SHAWNEE, Okla._ Some Cameron students aren't spending their first few days of summer at the pool.

Instead, the group is helping to clean up what a devastating tornado tore down. They left Tuesday morning for Shawnee, Oklahoma, volunteering through an international disaster relief organization called "Samaritan's Purse."

The tornado swept through town just over a week ago, but a quick look at the mess left behind tells anyone the clean-up is far from over.

The sight is truly heartbreaking. Crushed cars, people living in tents next to their demolished homes, and household appliances jutting from piles of endless debris.

Cornelius Morning, a Cameron sophomore  from California was taken aback by what she saw.

"I've never seen anything like this," she said. "I saw it on TV when I watched that movie 'Twister', but I didn't know this was real."

After hearing of the tornadoes, she said she couldn't find a way to help fast enough. When she heard of the Cameron group coming to Shawnee, she signed up immediately.

Leslie Cothren, the Student Activities Specialist at Cameron, said she wanted her students to get plugged in there for a specific reason.

"This seemed to be one of the more forgotten areas.
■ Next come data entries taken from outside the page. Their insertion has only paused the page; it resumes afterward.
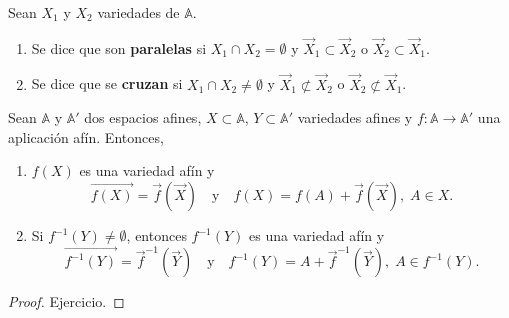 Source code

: \begin{definition}
Sean $\displaystyle X_{1} $ y $\displaystyle X_{2} $ variedades de $\displaystyle \mathbb{A} $. 
\begin{enumerate}
\item Se dice que son \textbf{paralelas} si $\displaystyle X_{1} \cap X_{2} = \emptyset $ y $\displaystyle \overrightarrow{X}_{1} \subset \overrightarrow{X}_{2} $ o $\displaystyle \overrightarrow{X}_{2} \subset \overrightarrow{X}_{1} $.
\item Se dice que se \textbf{cruzan} si $\displaystyle X_{1} \cap X_{2} \neq \emptyset $ y $\displaystyle \overrightarrow{X}_{1} \not\subset \overrightarrow{X}_{2} $ o $\displaystyle \overrightarrow{X}_{2} \not\subset \overrightarrow{X}_{1} $. 
\end{enumerate}
\end{definition}
\begin{prop}
Sean $\displaystyle \mathbb{A} $ y $\displaystyle \mathbb{A}' $ dos espacios afines, $\displaystyle X \subset \mathbb{A} $, $\displaystyle Y \subset \mathbb{A}' $ variedades afines y $\displaystyle f : \mathbb{A} \to \mathbb{A}' $ una aplicación afín. Entonces,
\begin{enumerate}
\item $\displaystyle f\left(X\right) $ es una variedad afín y 
	\[\overrightarrow{f\left(X\right)} = \vec{f}\left(\overrightarrow{X}\right) \quad \text{y} \quad f\left(X\right) = f\left(A\right) + \vec{f}\left(\overrightarrow{X}\right), \; A \in X .\]
\item Si $\displaystyle f^{-1}\left(Y\right) \neq \emptyset $, entonces $\displaystyle f^{-1}\left(Y\right) $ es una variedad afín y
	\[\overrightarrow{f^{-1}\left(Y\right)} = \vec{f}^{-1}\left(\overrightarrow{Y}\right) \quad \text{y} \quad f^{-1}\left(Y\right)= A + \vec{f}^{-1}\left(\overrightarrow{Y}\right), \; A \in f^{-1}\left(Y\right) .\]
\end{enumerate}
\end{prop}
\begin{proof}
Ejercicio.
\end{proof}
Everyone is going to Moore, so we decided Shawnee was a good place to go," she said.

When the group arrived, they saw the need for immediate help.

"It's just terrible that people's houses were destroyed and people lost everything they had," said Cameron sophomore Christopher Greene 

It's a lot more than I was expecting," said Sarah McLaughlin, another student volunteer. "It's gonna take a lot of cleanup."

Clean-up started as soon as they got to their destination. Their job, to sort through debris putting leaves and garbage in one pile and keepsakes in another, all while being surrounded by the former homeowners some now living in tents.

"It's rough. You don't think of that part. You think, 'Oh, they're gonna be in a hotel,'. But, this is their home. This is their family property or their land, or where they grew up. So it's hard to just leave it and go somewhere else when all your stuff is here, even if it's not the way that you knew it," Cothren said.

There is always a light at the end of the tunnel though, and today it came in the form of a tiny, but meaningful keepsake that somehow weathered the storm.

"We found a Christmas ornament, wrapped up in a piece of paper," Morning said. "It was perfect, like brand new."

The group of Cameron students did just what they needed to on Tuesday, reminding the people of Shawnee they are anything but forgotten, and that in the wake of disaster there is always hope.

Many of those students expressed an interest in returning to Shawnee when the rebuilding"process begins. Cothren said she is working to get groups together to go on Fridays once the fall semester begins.